_Extracted records_.

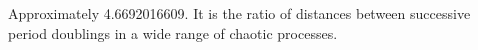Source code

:  Approximately 4.6692016609. It is the ratio of distances
between successive period doublings in a wide range of 
chaotic processes.
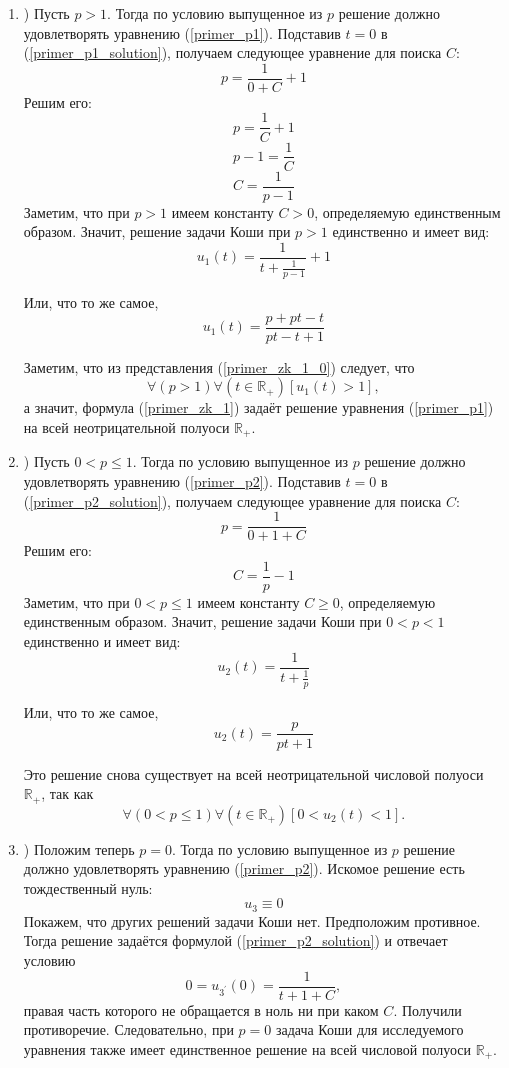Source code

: \begin{enumerate}

\item)
Пусть $p>1$.
Тогда по условию выпущенное из $p$ решение должно удовлетворять уравнению (\ref{primer_p1}).
Подставив $t=0$ в (\ref{primer_p1_solution}), получаем следующее уравнение для поиска $C$:
$$
	p=\frac{1}{0+C}+1
$$
Решим его:
$$
	p=\frac{1}{C}+1
$$
$$
	p-1=\frac{1}{C}
$$
$$
	C=\frac{1}{p-1}
$$
Заметим, что при $p>1$ имеем константу $C>0$, определяемую единственным образом.
Значит, решение задачи Коши при $p>1$ единственно и имеет вид:
\begin{equation}\label{primer_zk_1_0}
	u_1(t)=\frac{1}{t+\frac{1}{p-1}}+1
\end{equation}

Или, что то же самое,
\begin{equation}\label{primer_zk_1}
	u_1(t)=\frac{p+pt-t}{pt-t+1}
\end{equation}

Заметим, что из представления (\ref{primer_zk_1_0}) следует, что
$$
	\forall(p>1)\forall\left(t \in \mathbb{R}_+\right)\left[u_1(t) > 1\right],
$$
а значит, формула (\ref{primer_zk_1}) задаёт решение уравнения (\ref{primer_p1}) на всей неотрицательной полуоси $\mathbb{R}_+$.

\item)
Пусть $0<p \leq 1$.
Тогда по условию выпущенное из $p$ решение должно удовлетворять уравнению (\ref{primer_p2}).
Подставив $t=0$ в (\ref{primer_p2_solution}), получаем следующее уравнение для поиска $C$:
$$
	p=\frac{1}{0+1+C}
$$
Решим его:
$$
	C=\frac{1}{p}-1
$$
Заметим, что при $0<p \leq 1$ имеем константу $C \geq 0$, определяемую единственным образом.
Значит, решение задачи Коши при $0<p<1$ единственно и имеет вид:
\begin{equation}\label{primer_zk_2_0}
	u_2(t)=\frac{1}{t+\frac{1}{p}}
\end{equation}

Или, что то же самое,
\begin{equation}\label{primer_zk_2}
	u_2(t)=\frac{p}{pt+1}
\end{equation}

Это решение снова существует на всей неотрицательной числовой полуоси $\mathbb{R}_+$, так как
$$
	\forall(0<p \leq 1)\forall\left(t \in \mathbb{R}_+\right)\left[0 < u_2(t) < 1\right].
$$

\item)
Положим теперь $p=0$.
Тогда по условию выпущенное из $p$ решение должно удовлетворять уравнению (\ref{primer_p2}).
Искомое решение есть тождественный нуль:
\begin{equation}\label{primer_zk_3}
	u_3 \equiv 0
\end{equation}
Покажем, что других решений задачи Коши нет.
Предположим противное.
Тогда решение задаётся формулой (\ref{primer_p2_solution}) и отвечает условию
$$
	0=u_{3^{'}}(0)=\frac{1}{t+1+C},
$$
правая часть которого не обращается в ноль ни при каком $C$.
Получили противоречие.
Следовательно, при $p=0$ задача Коши для исследуемого уравнения также имеет единственное решение на всей числовой полуоси $\mathbb{R}_+$.


\end{enumerate}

_Task brief_. Give the entries above again in full and exactly, but not the pictures.

_Answer for this exercise_.
Source code

:  Approximately 4.6692016609. It is the ratio of distances
between successive period doublings in a wide range of 
chaotic processes.
Source code

: \begin{enumerate}

\item)
Пусть $p>1$.
Тогда по условию выпущенное из $p$ решение должно удовлетворять уравнению (\ref{primer_p1}).
Подставив $t=0$ в (\ref{primer_p1_solution}), получаем следующее уравнение для поиска $C$:
$$
	p=\frac{1}{0+C}+1
$$
Решим его:
$$
	p=\frac{1}{C}+1
$$
$$
	p-1=\frac{1}{C}
$$
$$
	C=\frac{1}{p-1}
$$
Заметим, что при $p>1$ имеем константу $C>0$, определяемую единственным образом.
Значит, решение задачи Коши при $p>1$ единственно и имеет вид:
\begin{equation}\label{primer_zk_1_0}
	u_1(t)=\frac{1}{t+\frac{1}{p-1}}+1
\end{equation}

Или, что то же самое,
\begin{equation}\label{primer_zk_1}
	u_1(t)=\frac{p+pt-t}{pt-t+1}
\end{equation}

Заметим, что из представления (\ref{primer_zk_1_0}) следует, что
$$
	\forall(p>1)\forall\left(t \in \mathbb{R}_+\right)\left[u_1(t) > 1\right],
$$
а значит, формула (\ref{primer_zk_1}) задаёт решение уравнения (\ref{primer_p1}) на всей неотрицательной полуоси $\mathbb{R}_+$.

\item)
Пусть $0<p \leq 1$.
Тогда по условию выпущенное из $p$ решение должно удовлетворять уравнению (\ref{primer_p2}).
Подставив $t=0$ в (\ref{primer_p2_solution}), получаем следующее уравнение для поиска $C$:
$$
	p=\frac{1}{0+1+C}
$$
Решим его:
$$
	C=\frac{1}{p}-1
$$
Заметим, что при $0<p \leq 1$ имеем константу $C \geq 0$, определяемую единственным образом.
Значит, решение задачи Коши при $0<p<1$ единственно и имеет вид:
\begin{equation}\label{primer_zk_2_0}
	u_2(t)=\frac{1}{t+\frac{1}{p}}
\end{equation}

Или, что то же самое,
\begin{equation}\label{primer_zk_2}
	u_2(t)=\frac{p}{pt+1}
\end{equation}

Это решение снова существует на всей неотрицательной числовой полуоси $\mathbb{R}_+$, так как
$$
	\forall(0<p \leq 1)\forall\left(t \in \mathbb{R}_+\right)\left[0 < u_2(t) < 1\right].
$$

\item)
Положим теперь $p=0$.
Тогда по условию выпущенное из $p$ решение должно удовлетворять уравнению (\ref{primer_p2}).
Искомое решение есть тождественный нуль:
\begin{equation}\label{primer_zk_3}
	u_3 \equiv 0
\end{equation}
Покажем, что других решений задачи Коши нет.
Предположим противное.
Тогда решение задаётся формулой (\ref{primer_p2_solution}) и отвечает условию
$$
	0=u_{3^{'}}(0)=\frac{1}{t+1+C},
$$
правая часть которого не обращается в ноль ни при каком $C$.
Получили противоречие.
Следовательно, при $p=0$ задача Коши для исследуемого уравнения также имеет единственное решение на всей числовой полуоси $\mathbb{R}_+$.


\end{enumerate}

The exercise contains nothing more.